Saturday, September 12, 2009



Rates for 30-year home loans ticked down for the second-straight week, remaining close to record lows reached over the spring.

The average rate for a 30-year fixed mortgage was 5.07 percent this week, down from 5.08 percent a week earlier, mortgage company Freddie Mac said Thursday. Rates, while above the record low of 4.78 percent hit in the spring, are still at attractive levels for people looking to buy a home or refinance.

Rates should stay low for another month or two as government efforts to keep them low remain effective, predicts Michael Larson, an interest rate and real estate analyst with Weiss Research.

But it won’t last forever. Rates will eventually trend upward, Larson said, as the economy starts to turn around and concerns return about how long overseas investors can stomach massive levels of U.S. debt.

“Over the longer-term, there’s going to be general upward pressure on interest rates across the spectrum,” he said. “Mortgage rates will be caught up in that.”

To prop up the housing market and help the economy revive from the worst recession since the 1930s, the Federal Reserve is spending $1.25 trillion on mortgage-backed securities, which has driven down rates on home loans.

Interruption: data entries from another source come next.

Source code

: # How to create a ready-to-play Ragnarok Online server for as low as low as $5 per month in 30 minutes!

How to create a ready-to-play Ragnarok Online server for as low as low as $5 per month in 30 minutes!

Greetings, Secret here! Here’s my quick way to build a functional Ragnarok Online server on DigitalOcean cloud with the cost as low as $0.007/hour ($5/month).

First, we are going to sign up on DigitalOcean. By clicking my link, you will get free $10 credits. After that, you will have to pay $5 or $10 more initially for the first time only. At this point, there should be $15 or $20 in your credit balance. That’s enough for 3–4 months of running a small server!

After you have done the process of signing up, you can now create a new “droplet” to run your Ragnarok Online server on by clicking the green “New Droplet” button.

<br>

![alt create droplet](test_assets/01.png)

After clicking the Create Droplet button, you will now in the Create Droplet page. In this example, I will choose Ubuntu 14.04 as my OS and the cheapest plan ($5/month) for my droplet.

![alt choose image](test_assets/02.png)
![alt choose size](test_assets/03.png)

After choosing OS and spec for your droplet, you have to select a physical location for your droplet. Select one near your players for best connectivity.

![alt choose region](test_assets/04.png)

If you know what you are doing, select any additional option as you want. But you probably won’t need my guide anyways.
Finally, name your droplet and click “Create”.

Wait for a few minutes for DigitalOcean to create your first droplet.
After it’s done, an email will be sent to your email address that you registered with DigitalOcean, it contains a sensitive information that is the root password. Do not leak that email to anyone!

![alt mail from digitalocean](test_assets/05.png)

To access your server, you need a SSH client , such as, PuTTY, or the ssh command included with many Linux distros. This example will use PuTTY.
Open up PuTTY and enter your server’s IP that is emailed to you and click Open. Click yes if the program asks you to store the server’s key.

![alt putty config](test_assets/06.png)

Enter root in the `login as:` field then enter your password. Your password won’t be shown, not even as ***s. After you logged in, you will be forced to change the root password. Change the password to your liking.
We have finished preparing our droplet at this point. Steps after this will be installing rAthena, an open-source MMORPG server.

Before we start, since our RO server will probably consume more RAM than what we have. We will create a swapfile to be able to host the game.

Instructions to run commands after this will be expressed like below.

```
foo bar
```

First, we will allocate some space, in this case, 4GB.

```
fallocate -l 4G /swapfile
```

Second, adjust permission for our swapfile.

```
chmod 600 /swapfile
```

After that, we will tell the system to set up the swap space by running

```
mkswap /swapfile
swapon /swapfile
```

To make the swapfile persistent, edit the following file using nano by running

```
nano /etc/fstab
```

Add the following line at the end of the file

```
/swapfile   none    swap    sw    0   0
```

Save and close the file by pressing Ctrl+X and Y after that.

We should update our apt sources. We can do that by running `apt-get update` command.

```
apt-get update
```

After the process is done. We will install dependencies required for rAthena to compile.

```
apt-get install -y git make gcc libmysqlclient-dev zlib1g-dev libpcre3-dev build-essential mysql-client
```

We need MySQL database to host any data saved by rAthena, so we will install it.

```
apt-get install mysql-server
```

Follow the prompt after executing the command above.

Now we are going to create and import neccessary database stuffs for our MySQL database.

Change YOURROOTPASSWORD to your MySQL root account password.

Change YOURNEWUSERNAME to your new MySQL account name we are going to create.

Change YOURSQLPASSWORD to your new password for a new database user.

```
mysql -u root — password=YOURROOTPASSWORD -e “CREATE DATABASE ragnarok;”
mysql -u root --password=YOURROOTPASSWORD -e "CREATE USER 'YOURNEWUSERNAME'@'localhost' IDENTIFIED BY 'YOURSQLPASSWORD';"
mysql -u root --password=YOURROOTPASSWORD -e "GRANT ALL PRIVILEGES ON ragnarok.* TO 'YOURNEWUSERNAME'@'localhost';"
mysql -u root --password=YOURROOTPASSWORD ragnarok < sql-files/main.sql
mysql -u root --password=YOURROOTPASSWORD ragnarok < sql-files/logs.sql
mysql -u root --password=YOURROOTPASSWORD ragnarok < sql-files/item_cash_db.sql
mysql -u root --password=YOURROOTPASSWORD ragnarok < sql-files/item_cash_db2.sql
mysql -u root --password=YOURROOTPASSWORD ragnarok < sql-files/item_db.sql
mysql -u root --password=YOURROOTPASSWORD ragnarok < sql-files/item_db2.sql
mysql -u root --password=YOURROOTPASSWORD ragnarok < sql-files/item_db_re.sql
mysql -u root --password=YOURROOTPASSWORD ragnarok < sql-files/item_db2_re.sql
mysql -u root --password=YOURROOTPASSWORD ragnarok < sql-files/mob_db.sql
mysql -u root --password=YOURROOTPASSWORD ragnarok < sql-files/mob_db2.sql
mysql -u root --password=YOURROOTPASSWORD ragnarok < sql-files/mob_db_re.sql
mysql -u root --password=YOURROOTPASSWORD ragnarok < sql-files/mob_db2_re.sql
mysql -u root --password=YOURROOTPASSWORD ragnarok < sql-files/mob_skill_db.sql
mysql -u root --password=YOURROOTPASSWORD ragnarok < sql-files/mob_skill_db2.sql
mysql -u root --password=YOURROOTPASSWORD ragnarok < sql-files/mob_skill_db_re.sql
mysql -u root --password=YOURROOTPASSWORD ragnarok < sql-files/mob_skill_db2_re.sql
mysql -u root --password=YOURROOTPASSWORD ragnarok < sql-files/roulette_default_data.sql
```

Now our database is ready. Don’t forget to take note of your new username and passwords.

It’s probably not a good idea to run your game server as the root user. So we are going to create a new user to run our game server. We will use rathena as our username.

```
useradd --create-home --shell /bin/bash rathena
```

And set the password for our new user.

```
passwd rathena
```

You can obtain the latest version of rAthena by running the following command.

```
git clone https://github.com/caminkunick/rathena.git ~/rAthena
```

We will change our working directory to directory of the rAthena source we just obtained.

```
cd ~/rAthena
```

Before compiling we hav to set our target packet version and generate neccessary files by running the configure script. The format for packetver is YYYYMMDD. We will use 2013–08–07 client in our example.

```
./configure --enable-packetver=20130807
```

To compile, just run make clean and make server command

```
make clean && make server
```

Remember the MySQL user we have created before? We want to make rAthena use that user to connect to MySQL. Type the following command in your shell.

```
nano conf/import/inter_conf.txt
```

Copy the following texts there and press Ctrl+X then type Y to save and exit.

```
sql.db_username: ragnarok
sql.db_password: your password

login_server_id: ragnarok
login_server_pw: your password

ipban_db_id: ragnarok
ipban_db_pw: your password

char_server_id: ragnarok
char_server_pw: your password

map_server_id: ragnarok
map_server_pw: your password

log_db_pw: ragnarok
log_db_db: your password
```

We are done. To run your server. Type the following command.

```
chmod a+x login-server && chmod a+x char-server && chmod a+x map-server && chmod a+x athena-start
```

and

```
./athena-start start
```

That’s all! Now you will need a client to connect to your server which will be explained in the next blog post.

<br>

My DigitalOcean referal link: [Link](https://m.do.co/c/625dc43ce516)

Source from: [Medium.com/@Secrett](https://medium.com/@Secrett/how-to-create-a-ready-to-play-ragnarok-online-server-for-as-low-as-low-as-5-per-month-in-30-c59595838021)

That money is set to run out by winter, though some analysts expect the central bank to add more money to the program or allow it to last longer by gradually reducing its purchases.

“What the Fed does not want is to see a sharp pickup in mortgage rates,” said Greg McBride, senior financial analyst with Bankrate.com. “That would throw cold water on a recovering housing market.”

With rates low, borrowers are seizing on the opportunity. Mortgage applications for refinancing surged 22.5 percent for the week ending Sept. 4 in the biggest one-week jump since mid-March. According to the Mortgage Bankers Association, applications for home purchases were up 9.5 percent.

Despite government efforts to prop up the mortgage market, qualifying for a loan is still tough. Lenders have tightened their standards dramatically, so the best rates are available to those with solid credit and a 20 percent down payment.

Freddie Mac collects mortgage rates on Monday through Wednesday of each week from lenders around the country. Rates often fluctuate significantly, even within a given day.

The average rate on a 15-year fixed-rate mortgage fell to 4.5 percent, from 4.54 percent last week, according to Freddie Mac.

Rates on five-year, adjustable-rate mortgages averaged 4.51 percent, down from 4.59 percent a week earlier. Rates on one-year, adjustable-rate mortgages rose to 4.64 percent from 4.62 percent.

The rates do not include add-on fees known as points. The nationwide fee for loans in Freddie Mac’s survey averaged 0.7 point for 30-year and 15-year loans, 0.5 point for five-year loans and 0.6 point for one-year loans.